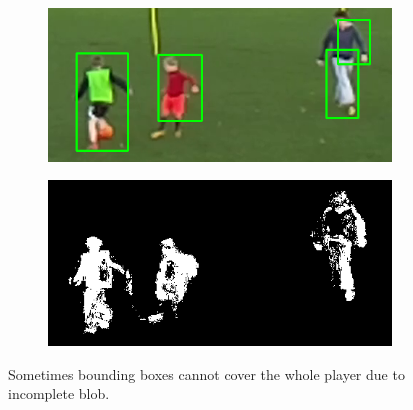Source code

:\documentclass{article}
\begin{document}
\begin{figure}[h!]
  \begin{subfigure}[b]{\linewidth}
  \centering
    \includegraphics[scale=0.4]{report/pic/3/multi_box_2.png} 
  \end{subfigure}
  \begin{subfigure}[b]{\linewidth}
  \centering
    \includegraphics[scale=0.4]{report/pic/3/multi_box_1.png} 
  \end{subfigure}
  \caption{Sometimes bounding boxes cannot cover the whole player due to incomplete blob.}
\end{figure}
\end{document}

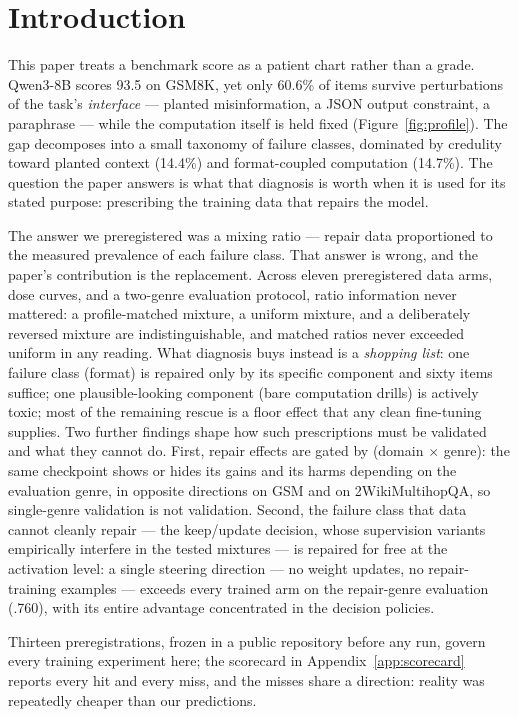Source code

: \section{Introduction}
\label{sec:intro}

This paper treats a benchmark score as a patient chart rather than a grade.
Qwen3-8B scores 93.5 on GSM8K, yet only 60.6\% of items survive perturbations
of the task's \emph{interface} --- planted misinformation, a JSON output
constraint, a paraphrase --- while the computation itself is held fixed
(Figure~\ref{fig:profile}). The gap decomposes into a small taxonomy of
failure classes, dominated by credulity toward planted context (14.4\%) and
format-coupled computation (14.7\%). The question the paper answers is what
that diagnosis is worth when it is used for its stated purpose: prescribing
the training data that repairs the model.

The answer we preregistered was a mixing ratio --- repair data proportioned to
the measured prevalence of each failure class. That answer is wrong, and the
paper's contribution is the replacement. Across eleven preregistered data
arms, dose curves, and a two-genre evaluation protocol, ratio information
never mattered: a profile-matched mixture, a uniform mixture, and a
deliberately reversed mixture are indistinguishable, and matched ratios never
exceeded uniform in any reading. What diagnosis buys instead is a
\emph{shopping list}: one failure class (format) is repaired only by its
specific component and sixty items suffice; one plausible-looking component
(bare computation drills) is actively toxic; most of the remaining rescue is a
floor effect that any clean fine-tuning supplies. Two further findings shape
how such prescriptions must be validated and what they cannot do. First,
repair effects are gated by (domain $\times$ genre): the same checkpoint shows
or hides its gains and its harms depending on the evaluation genre, in
opposite directions on GSM and on 2WikiMultihopQA, so single-genre validation
is not validation. Second, the failure class that data cannot cleanly repair
--- the keep/update decision, whose supervision variants empirically
interfere in the tested mixtures --- is repaired for free at the activation
level: a single steering direction --- no weight updates, no repair-training examples --- exceeds every trained
arm on the repair-genre evaluation (.760), with its entire advantage
concentrated in the decision policies.

Thirteen preregistrations, frozen in a public repository before any run,
govern every training experiment here; the scorecard in
Appendix~\ref{app:scorecard} reports every hit and every miss, and the misses
share a direction: reality was repeatedly cheaper than our predictions.
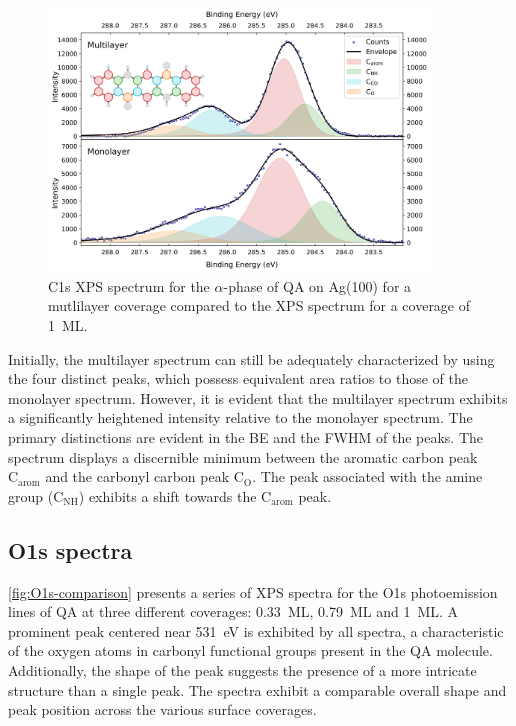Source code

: \begin{figure}[H]
	\centering
	\includegraphics[width=0.9\textwidth]{images/C1s-multilayer.png}
	\caption{C1s \ac{XPS} spectrum for the $\alpha$-phase of \ac{QA} on Ag(100) for a mutlilayer coverage compared to the \ac{XPS} spectrum for a coverage of 1~\ac{ML}.}
	\label{fig:C1s-alpha-multilayer}
\end{figure}

Initially, the multilayer spectrum can still be adequately characterized by using the four distinct peaks, which possess equivalent area ratios to those of the monolayer spectrum. However, it is evident that the multilayer spectrum exhibits a significantly heightened intensity relative to the monolayer spectrum. The primary distinctions are evident in the \ac{BE} and the \ac{FWHM} of the peaks. The spectrum displays a discernible minimum between the aromatic carbon peak $\mathrm{C_{arom}}$ and the carbonyl carbon peak $\mathrm{C_{O}}$. The peak associated with the amine group ($\mathrm{C_{NH}}$) exhibits a shift towards the $\mathrm{C_{arom}}$ peak.


\cleardoublepage
\subsection{O1s spectra}

\autoref{fig:O1s-comparison} presents a series of \ac{XPS} spectra for the O1s photoemission lines of \ac{QA} at three different coverages: 0.33~\ac{ML}, 0.79~\ac{ML} and 1~\ac{ML}. A prominent peak centered near 531~\si{\eV} is exhibited by all spectra, a characteristic of the oxygen atoms in carbonyl functional groups present in the \ac{QA} molecule. Additionally, the shape of the peak suggests the presence of a more intricate structure than a single peak. The spectra exhibit a comparable overall shape and peak position across the various surface coverages.

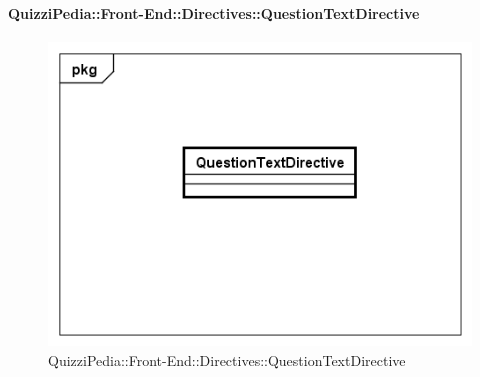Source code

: \paragraph{QuizziPedia::Front-End::Directives::QuestionTextDirective}

\label{QuizziPedia::Front-End::Directives::QuestionTextDirective}

\begin{figure}[h]
	\centering
	\includegraphics[scale=0.5,keepaspectratio]{UML/Classi/Front-End/QuizziPedia_Front-end_Directives_QuestionTextDirective.png}
	\caption{QuizziPedia::Front-End::Directives::QuestionTextDirective}
\end{figure}

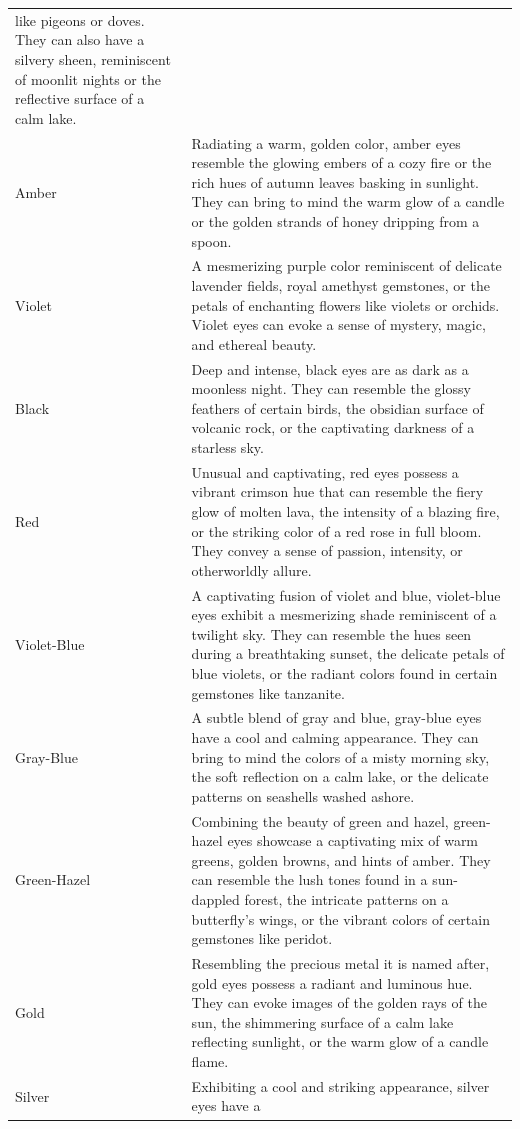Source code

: \begin{longtable}[]{@{}
  >{\raggedright\arraybackslash}p{}
  >{\raggedright\arraybackslash}p{}@{}}
like pigeons or doves. They can also have a silvery sheen, reminiscent
of moonlit nights or the reflective surface of a calm lake. \\
Amber & Radiating a warm, golden color, amber eyes resemble the glowing
embers of a cozy fire or the rich hues of autumn leaves basking in
sunlight. They can bring to mind the warm glow of a candle or the golden
strands of honey dripping from a spoon. \\
Violet & A mesmerizing purple color reminiscent of delicate lavender
fields, royal amethyst gemstones, or the petals of enchanting flowers
like violets or orchids. Violet eyes can evoke a sense of mystery,
magic, and ethereal beauty. \\
Black & Deep and intense, black eyes are as dark as a moonless night.
They can resemble the glossy feathers of certain birds, the obsidian
surface of volcanic rock, or the captivating darkness of a starless
sky. \\
Red & Unusual and captivating, red eyes possess a vibrant crimson hue
that can resemble the fiery glow of molten lava, the intensity of a
blazing fire, or the striking color of a red rose in full bloom. They
convey a sense of passion, intensity, or otherworldly allure. \\
Violet-Blue & A captivating fusion of violet and blue, violet-blue eyes
exhibit a mesmerizing shade reminiscent of a twilight sky. They can
resemble the hues seen during a breathtaking sunset, the delicate petals
of blue violets, or the radiant colors found in certain gemstones like
tanzanite. \\
Gray-Blue & A subtle blend of gray and blue, gray-blue eyes have a cool
and calming appearance. They can bring to mind the colors of a misty
morning sky, the soft reflection on a calm lake, or the delicate
patterns on seashells washed ashore. \\
Green-Hazel & Combining the beauty of green and hazel, green-hazel eyes
showcase a captivating mix of warm greens, golden browns, and hints of
amber. They can resemble the lush tones found in a sun-dappled forest,
the intricate patterns on a butterfly's wings, or the vibrant colors of
certain gemstones like peridot. \\
Gold & Resembling the precious metal it is named after, gold eyes
possess a radiant and luminous hue. They can evoke images of the golden
rays of the sun, the shimmering surface of a calm lake reflecting
sunlight, or the warm glow of a candle flame. \\
Silver & Exhibiting a cool and striking appearance, silver eyes have a

\end{longtable}
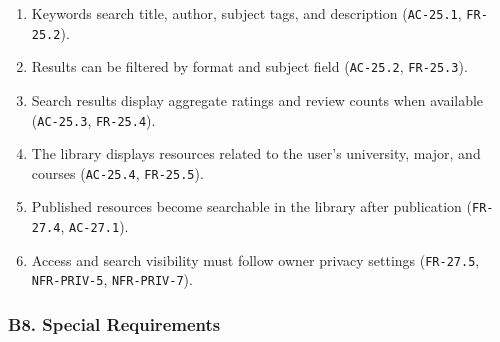 \documentclass[12pt]{article}
\begin{document}
\begin{enumerate}
\item Keywords search title, author, subject tags, and description (\texttt{AC-25.1}, \texttt{FR-25.2}).
\item Results can be filtered by format and subject field (\texttt{AC-25.2}, \texttt{FR-25.3}).
\item Search results display aggregate ratings and review counts when available (\texttt{AC-25.3}, \texttt{FR-25.4}).
\item The library displays resources related to the user's university, major, and courses (\texttt{AC-25.4}, \texttt{FR-25.5}).
\item Published resources become searchable in the library after publication (\texttt{FR-27.4}, \texttt{AC-27.1}).
\item Access and search visibility must follow owner privacy settings (\texttt{FR-27.5}, \texttt{NFR-PRIV-5}, \texttt{NFR-PRIV-7}).
\end{enumerate}
\par\medskip

\hypertarget{sec:b8-special-requirements}{}
\subsubsection*{B8. Special Requirements}
\par\medskip
\end{document}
::::::::::
Wherever the word "ratios" appears in the records above, copy that line.

* _SOLUTION BELOW_
deliberately reversed mixture are indistinguishable, and matched ratios never
Initially, the multilayer spectrum can still be adequately characterized by using the four distinct peaks, which possess equivalent area ratios to those of the monolayer spectrum. However, it is evident that the multilayer spectrum exhibits a significantly heightened intensity relative to the monolayer spectrum. The primary distinctions are evident in the \ac{BE} and the \ac{FWHM} of the peaks. The spectrum displays a discernible minimum between the aromatic carbon peak $\mathrm{C_{arom}}$ and the carbonyl carbon peak $\mathrm{C_{O}}$. The peak associated with the amine group ($\mathrm{C_{NH}}$) exhibits a shift towards the $\mathrm{C_{arom}}$ peak.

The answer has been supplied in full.